Nevertheless, in the accumulation of the 2024 US election, Netanyahu and his allies actively courted candidates whom he believes are the best way to carry on their agenda and continue the war with Gaza, analysts said.
“Netanyahu really campaigned for Trump before the election, highlighting how bad Biden was,” said Yossi Mekelberg, a Chatham House associate fellow.
“Now they don’t know how Trump goes for so much contractually. He’s all about victory,” Mekelberg added, referring to the series of victories the president claimed on his recent Gulf Tour, “But we won’t beat Palestine.”

Throughout the Israeli press and media, Trump believes he is tired of trying to secure an end to the war with Gaza, where Netanyahu and his allies in Israel’s hard rights are not interested in pursuit.
Israeli Army Radio even reports that Trump has blocked direct contact from Netanyahu about concerns that the Israeli Prime Minister may be trying to manipulate him.
Yanir Kojin, an unknown Israeli official and reporter for Israeli Army Radio, wrote to X:
“Israel has a sense that Trump has turned Netanyahu on,” political analyst Nimrod Fraschenberg said from Tel Aviv. “Netanyahu supporters have previously thought Trump’s support was unlimited, which leads them to panic.”
What now?
The corruption of Netanyahu’s relationship with Trump may not mean an automatic break between Israel and the United States, Flachenberg warns, speculating that all factions across Israel’s political spectrum could retain their future under a reorganized relationship with the United States.

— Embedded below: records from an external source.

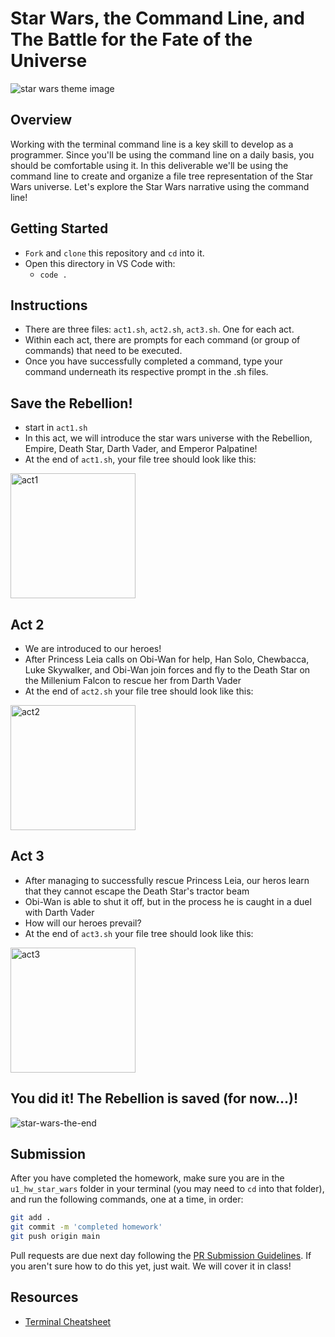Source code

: # Star Wars, the Command Line, and The Battle for the Fate of the Universe

![star wars theme image](https://res.cloudinary.com/ahonore42/image/upload/v1611100619/starwars-canon-banner_silgff.jpg)

## Overview
Working with the terminal command line is a key skill to develop as a programmer. Since you'll be using the command line on a daily basis, you should be comfortable using it. In this deliverable we'll be using the command line to create and organize a file tree representation of the Star Wars universe. Let's explore the Star Wars narrative using the command line!

## Getting Started
* `Fork` and `clone` this repository and `cd` into it.
* Open this directory in VS Code with:
    * `code .`

## Instructions
* There are three files: `act1.sh`, `act2.sh`, `act3.sh`. One for each act. 
* Within each act, there are prompts for each command (or group of commands) that need to be executed.
* Once you have successfully completed a command, type your command underneath its respective prompt in the .sh files.

## Save the Rebellion!
* start in `act1.sh`
* In this act, we will introduce the star wars universe with the Rebellion, Empire, Death Star, Darth Vader, and Emperor Palpatine!
* At the end of `act1.sh`, your file tree should look like this:

<img height=200 src="https://res.cloudinary.com/ahonore42/image/upload/v1611102583/ga/act1.png" alt="act1" />

## Act 2
* We are introduced to our heroes!
* After Princess Leia calls on Obi-Wan for help, Han Solo, Chewbacca, Luke Skywalker, and Obi-Wan join forces and fly to the Death Star on the Millenium Falcon to rescue her from Darth Vader
* At the end of `act2.sh` your file tree should look like this:

<img height=200 src="https://res.cloudinary.com/ahonore42/image/upload/v1611102604/ga/act2.png" alt="act2" />

## Act 3 
* After managing to successfully rescue Princess Leia, our heros learn that they cannot escape the Death Star's tractor beam
* Obi-Wan is able to shut it off, but in the process he is caught in a duel with Darth Vader
* How will our heroes prevail?
* At the end of `act3.sh` your file tree should look like this:

<img height=200 src="https://res.cloudinary.com/ahonore42/image/upload/v1611102619/ga/act3.png" alt="act3" />

## You did it! The Rebellion is saved (for now...)!

![star-wars-the-end](https://media.giphy.com/media/iQn33nEos213i/giphy.gif)


## Submission

After you have completed the homework, make sure you are in the `u1_hw_star_wars` folder in your terminal (you may need to `cd` into that folder), and run the following commands, one at a time, in order:
```sh
git add .
git commit -m 'completed homework'
git push origin main
```

Pull requests are due next day following the [PR Submission Guidelines](https://github.com/FEWD-3-14/template_pull_request). If you aren't sure how to do this yet, just wait. We will cover it in class!

## Resources
* [Terminal Cheatsheet](https://gist.github.com/cferdinandi/ef665330286fd5d7127d)
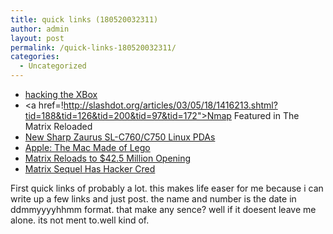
```yaml
---
title: quick links (180520032311)
author: admin
layout: post
permalink: /quick-links-180520032311/
categories:
  - Uncategorized
---
```

  * [hacking the XBox][1]
  * <a href=!http://slashdot.org/articles/03/05/18/1416213.shtml?tid=188&tid=126&tid=200&tid=97&tid=172">Nmap Featured in The Matrix Reloaded</a>
  * [New Sharp Zaurus SL-C760/C750 Linux PDAs][2]
  * [Apple: The Mac Made of Lego][3]
  * [Matrix Reloads to $42.5 Million Opening][4]
  * [Matrix Sequel Has Hacker Cred][5]

First quick links of probably a lot. this makes life easer for me because i can write up a few links and just post. the name and number is the date in ddmmyyyyhhmm format. that make any sence? well if it doesent leave me alone. its not ment to.well kind of.

 [1]: http://www.usatoday.com/tech/news/2003-05-15-xbox_x.htm
 [2]: http://slashdot.org/articles/03/05/18/133218.shtml?tid=126
 [3]: http://apple.slashdot.org/apple/03/05/17/1731204.shtml?tid=107&tid=187
 [4]: http://slashdot.org/articles/03/05/17/1436255.shtml?tid=188&tid=200&tid=97
 [5]: http://www.securityfocus.com/news/4831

The US’s financial, military and diplomatic support for Israel has been the foundation of both countries’ foreign policies for decades, Mekelberg said. Moreover, whatever the current uncertainty about Trump’s relationship with Netanyahu, support for Israel remains embraced by many of his Republican bases, with analysts and polls being pointed out, particularly among Republican and Democratic donors.

“Netanyahu and those who oppose the war want the United States to apply a permanent ceasefire now,” Flachenberg said, referring to Israel’s dependence on US patronage. “It’s not because of great faith in Trump, but because of the increased degree of disappointment they have in the government today.”
But there are equally many such as Israeli Finance Minister Bezarel Smotrich and National Security Minister Itamar Ben Gwyr, who speculate that Israel would like to harness the direction of controlling US policy towards Israel.
“Ben Gwil, Smotrich and their supporters were able to take advantage of American indifference in any form,” Mekelberg told Al Jazeera. “If the US continues to provide weapons and diplomatic hideaways at the UN while on board (Israel), that’s their dream,” he said of Smotlich.
However, it is uncertain if Netanyahu could grasp this.
Both the accusations that Israel’s Prime Minister has taken office and relied on war to maintain the political coalition necessary to avoid legal calculations in corrupt trials, and the political calculations of the government’s failures ahead of the October 7, 2023 attacks are both widespread and long-standing.
“I don’t know if Netanyahu will be able to come back now,” Barak said. “There’s a lot of talk about Netanyahu being at the end of his line. I don’t know. They’ve said it for years. He’s still here.